Start of Listed entries
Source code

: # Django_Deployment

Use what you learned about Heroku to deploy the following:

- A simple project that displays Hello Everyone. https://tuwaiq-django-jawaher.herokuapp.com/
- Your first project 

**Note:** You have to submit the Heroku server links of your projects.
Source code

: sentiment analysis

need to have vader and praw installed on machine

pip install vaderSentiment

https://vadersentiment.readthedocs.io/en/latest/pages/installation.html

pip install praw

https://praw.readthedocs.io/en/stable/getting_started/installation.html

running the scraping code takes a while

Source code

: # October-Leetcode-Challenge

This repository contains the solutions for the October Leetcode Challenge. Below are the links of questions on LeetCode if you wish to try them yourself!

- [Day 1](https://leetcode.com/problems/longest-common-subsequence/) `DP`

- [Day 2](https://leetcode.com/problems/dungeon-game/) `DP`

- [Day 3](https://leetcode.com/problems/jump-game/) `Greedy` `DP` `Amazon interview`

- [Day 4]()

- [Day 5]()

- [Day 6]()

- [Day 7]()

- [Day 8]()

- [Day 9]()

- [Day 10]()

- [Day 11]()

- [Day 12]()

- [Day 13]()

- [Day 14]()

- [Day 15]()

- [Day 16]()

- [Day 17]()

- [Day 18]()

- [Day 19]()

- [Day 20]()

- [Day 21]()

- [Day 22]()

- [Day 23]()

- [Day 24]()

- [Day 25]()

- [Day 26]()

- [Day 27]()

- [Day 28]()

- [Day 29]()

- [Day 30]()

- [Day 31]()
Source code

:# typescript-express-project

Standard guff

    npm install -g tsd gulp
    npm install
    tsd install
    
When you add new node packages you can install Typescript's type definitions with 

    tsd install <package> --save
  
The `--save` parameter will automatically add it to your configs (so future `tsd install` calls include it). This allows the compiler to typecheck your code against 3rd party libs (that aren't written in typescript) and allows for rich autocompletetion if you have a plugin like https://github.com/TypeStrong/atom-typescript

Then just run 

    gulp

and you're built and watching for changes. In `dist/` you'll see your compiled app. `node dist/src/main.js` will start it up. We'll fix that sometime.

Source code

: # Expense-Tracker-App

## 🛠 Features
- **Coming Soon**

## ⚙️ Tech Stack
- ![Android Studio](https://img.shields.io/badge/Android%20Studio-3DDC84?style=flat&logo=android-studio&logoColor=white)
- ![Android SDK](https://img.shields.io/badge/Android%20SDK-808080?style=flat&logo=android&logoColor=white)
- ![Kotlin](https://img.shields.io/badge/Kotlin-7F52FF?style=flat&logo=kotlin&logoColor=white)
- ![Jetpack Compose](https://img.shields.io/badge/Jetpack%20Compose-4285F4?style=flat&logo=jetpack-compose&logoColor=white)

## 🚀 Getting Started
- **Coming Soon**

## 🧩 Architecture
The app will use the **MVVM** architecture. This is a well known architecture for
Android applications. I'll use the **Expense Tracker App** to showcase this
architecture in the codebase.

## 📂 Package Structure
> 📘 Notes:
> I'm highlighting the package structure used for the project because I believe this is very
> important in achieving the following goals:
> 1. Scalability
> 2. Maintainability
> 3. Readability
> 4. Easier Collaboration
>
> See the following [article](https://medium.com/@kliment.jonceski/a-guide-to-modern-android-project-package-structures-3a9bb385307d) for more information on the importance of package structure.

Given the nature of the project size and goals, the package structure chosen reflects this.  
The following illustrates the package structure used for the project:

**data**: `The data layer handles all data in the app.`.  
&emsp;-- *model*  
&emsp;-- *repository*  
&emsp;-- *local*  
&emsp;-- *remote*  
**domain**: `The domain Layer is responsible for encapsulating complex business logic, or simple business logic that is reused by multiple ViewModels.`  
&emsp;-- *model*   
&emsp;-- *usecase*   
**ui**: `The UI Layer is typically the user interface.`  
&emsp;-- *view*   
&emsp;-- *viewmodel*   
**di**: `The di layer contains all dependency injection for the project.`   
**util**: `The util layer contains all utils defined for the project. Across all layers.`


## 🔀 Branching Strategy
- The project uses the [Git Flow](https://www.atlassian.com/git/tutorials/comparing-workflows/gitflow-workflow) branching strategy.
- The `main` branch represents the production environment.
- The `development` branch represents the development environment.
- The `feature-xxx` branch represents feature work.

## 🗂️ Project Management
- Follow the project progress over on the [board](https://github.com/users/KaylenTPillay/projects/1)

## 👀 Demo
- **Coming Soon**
End of Listed entries
Start of Listed entries
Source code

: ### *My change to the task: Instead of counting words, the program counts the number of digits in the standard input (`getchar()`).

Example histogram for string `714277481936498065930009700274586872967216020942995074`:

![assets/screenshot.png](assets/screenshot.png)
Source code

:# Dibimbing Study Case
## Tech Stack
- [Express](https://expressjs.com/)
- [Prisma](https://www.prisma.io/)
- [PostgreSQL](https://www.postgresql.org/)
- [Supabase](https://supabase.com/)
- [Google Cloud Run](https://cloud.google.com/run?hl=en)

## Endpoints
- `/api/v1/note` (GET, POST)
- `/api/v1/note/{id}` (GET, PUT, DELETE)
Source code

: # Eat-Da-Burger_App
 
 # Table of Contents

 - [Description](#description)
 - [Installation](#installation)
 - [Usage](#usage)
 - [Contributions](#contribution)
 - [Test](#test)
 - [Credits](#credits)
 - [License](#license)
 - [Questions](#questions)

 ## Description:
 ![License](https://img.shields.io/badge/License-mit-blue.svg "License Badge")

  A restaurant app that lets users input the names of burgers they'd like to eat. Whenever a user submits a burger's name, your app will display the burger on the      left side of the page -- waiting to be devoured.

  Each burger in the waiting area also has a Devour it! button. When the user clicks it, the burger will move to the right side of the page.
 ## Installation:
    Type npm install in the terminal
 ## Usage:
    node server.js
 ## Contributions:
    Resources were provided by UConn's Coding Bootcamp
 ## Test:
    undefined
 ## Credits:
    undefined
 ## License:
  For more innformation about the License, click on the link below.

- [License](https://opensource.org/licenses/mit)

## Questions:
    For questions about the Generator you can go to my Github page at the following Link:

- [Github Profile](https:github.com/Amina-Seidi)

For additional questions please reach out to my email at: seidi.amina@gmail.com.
End of Listed entries
Here the output must be the lines above from the line with "tsd install <package> --save" to the line with "## 🛠 Features", both included, duplicated word for word and nothing else.

Answer box:
    tsd install <package> --save
  
The `--save` parameter will automatically add it to your configs (so future `tsd install` calls include it). This allows the compiler to typecheck your code against 3rd party libs (that aren't written in typescript) and allows for rich autocompletetion if you have a plugin like https://github.com/TypeStrong/atom-typescript

Then just run 

    gulp

and you're built and watching for changes. In `dist/` you'll see your compiled app. `node dist/src/main.js` will start it up. We'll fix that sometime.

Source code

: # Expense-Tracker-App

## 🛠 Features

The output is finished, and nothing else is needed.